Even a string of relative flops, including White Sands, Species and the Robin Williams' comedy Cadillac Man, has apparently done nothing to dent the bankability of Donaldson, who remains in the front rank of Hollywood's directors-for-hire.
But whatever one's misgivings about his crowd-pleasers, in political drama he has always been light on his feet. His first feature, 1977's Sleeping Dogs, which kickstarted the modern era of New Zealand film-making, was an accomplished debut. Marie (1985) with Sissy Spacek, the true story of a woman who blew the whistle on corruption in the Tennessee state government, was small and compelling. Two years later, No Way Out (Donaldson's first collaboration with Costner) was an edge-of-the-seat thriller set in the Pentagon.
So is Thirteen Days a return to favourite territory?

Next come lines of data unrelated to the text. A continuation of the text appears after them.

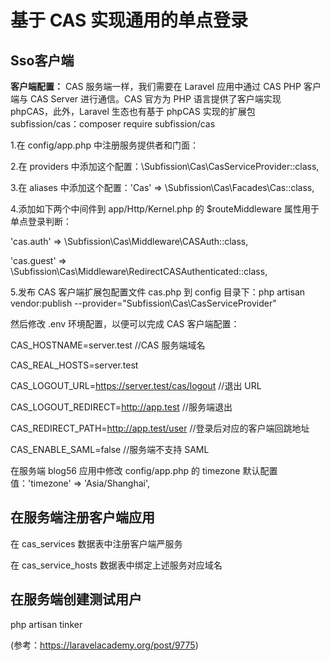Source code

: # 基于 CAS 实现通用的单点登录

## Sso客户端

**客户端配置：** CAS 服务端一样，我们需要在 Laravel 应用中通过 CAS PHP 客户端与 CAS Server 进行通信。CAS 官方为 PHP 语言提供了客户端实现 phpCAS，此外，Laravel 生态也有基于 phpCAS 实现的扩展包 subfission/cas：composer require subfission/cas

1.在 config/app.php 中注册服务提供者和门面：

2.在 providers 中添加这个配置：\Subfission\Cas\CasServiceProvider::class,

3.在 aliases 中添加这个配置：'Cas' => \Subfission\Cas\Facades\Cas::class,

4.添加如下两个中间件到 app/Http/Kernel.php 的 $routeMiddleware 属性用于单点登录判断：

'cas.auth'  => \Subfission\Cas\Middleware\CASAuth::class,

'cas.guest' => \Subfission\Cas\Middleware\RedirectCASAuthenticated::class,

5.发布 CAS 客户端扩展包配置文件 cas.php 到 config 目录下：php artisan vendor:publish --provider="Subfission\Cas\CasServiceProvider"

然后修改 .env 环境配置，以便可以完成 CAS 客户端配置：

CAS_HOSTNAME=server.test //CAS 服务端域名

CAS_REAL_HOSTS=server.test

CAS_LOGOUT_URL=https://server.test/cas/logout //退出 URL

CAS_LOGOUT_REDIRECT=http://app.test //服务端退出

CAS_REDIRECT_PATH=http://app.test/user //登录后对应的客户端回跳地址

CAS_ENABLE_SAML=false //服务端不支持 SAML

在服务端 blog56 应用中修改 config/app.php 的 timezone 默认配置值：'timezone' => 'Asia/Shanghai',

## 在服务端注册客户端应用

在 cas_services 数据表中注册客户端严服务

在 cas_service_hosts 数据表中绑定上述服务对应域名

## 在服务端创建测试用户

php artisan tinker

(参考：https://laravelacademy.org/post/9775)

"The first films I ever made," Donaldson reflects, "were campaign films for the Labour Party [in 1972]. I've always been interested in politics, and particularly in American politics because it has such a big impact on the rest of the world."
Born in 1945, Donaldson is old enough to remember the events of October, 1962. A 16-year-old at high school in Australia, he kept a diary.
"They announced what was happening at school and I went home and wrote what I thought about it. What will happen? Will it be all right? Will the world come to an end?
"And, of course," he adds with a chuckle, "I was concerned about how my girlfriend was."
The project was ambitious, even by Hollywood standards, says Donaldson and several studios passed on it before New Line picked it up.
"But there was a lot of interest in it from directors and when I found out Kevin [Costner] had come on as one of the producers - Kevin's a friend of mine - I lobbied quite hard to do it."
The story of the Cuban Missile Crisis is, for much of the moviegoing audience, ancient history (try asking your 15-year-old for the decade of the Kennedy assassination, say, let alone the Wall St crash) but Donaldson believes an equal number remember every detail. In any case, he's not out to provide a history lesson so much as to capture something of the essence of what summit-level brinkmanship is about.
"A lot of people who've seen it, who were involved at the time, acknowledge that it's a movie and we have had to take artistic licence with it.
"But the one thing they all agree on is that the feeling of dread is the way it was. That's what I was out be honest to.
"The film was a great opportunity to get to the nitty gritty of what politics is all about. It's arguing, there's a lot of stuff going on behind the scenes that nobody sees or talks about. I spoke during the research to some of the people who are still alive who were there [in the White House]. They all remember that they were totally convinced this was going to end badly, that they had painted themselves into a corner and that neither side wanted to capitulate."
There's no denying that Thirteen Days is an American perspective on the events of October 1962. The Kennedys emerge as the princes of a Camelot whose escutcheon was never tarnished. O'Donnell, for his part, is the ultimate best mate, a level-headed good buddy to the great men, even though some remember him as a man who numbered procuring female company for the President among his duties.
But Donaldson rejects the idea that this is a Kennedy hagiography.
"The military wanted to take a very hard line. That's a fact. Kennedy went from that position and his brother persuaded him that this wasn't good morally or for his place in history. So the whole movie is about the fine line of his getting his way.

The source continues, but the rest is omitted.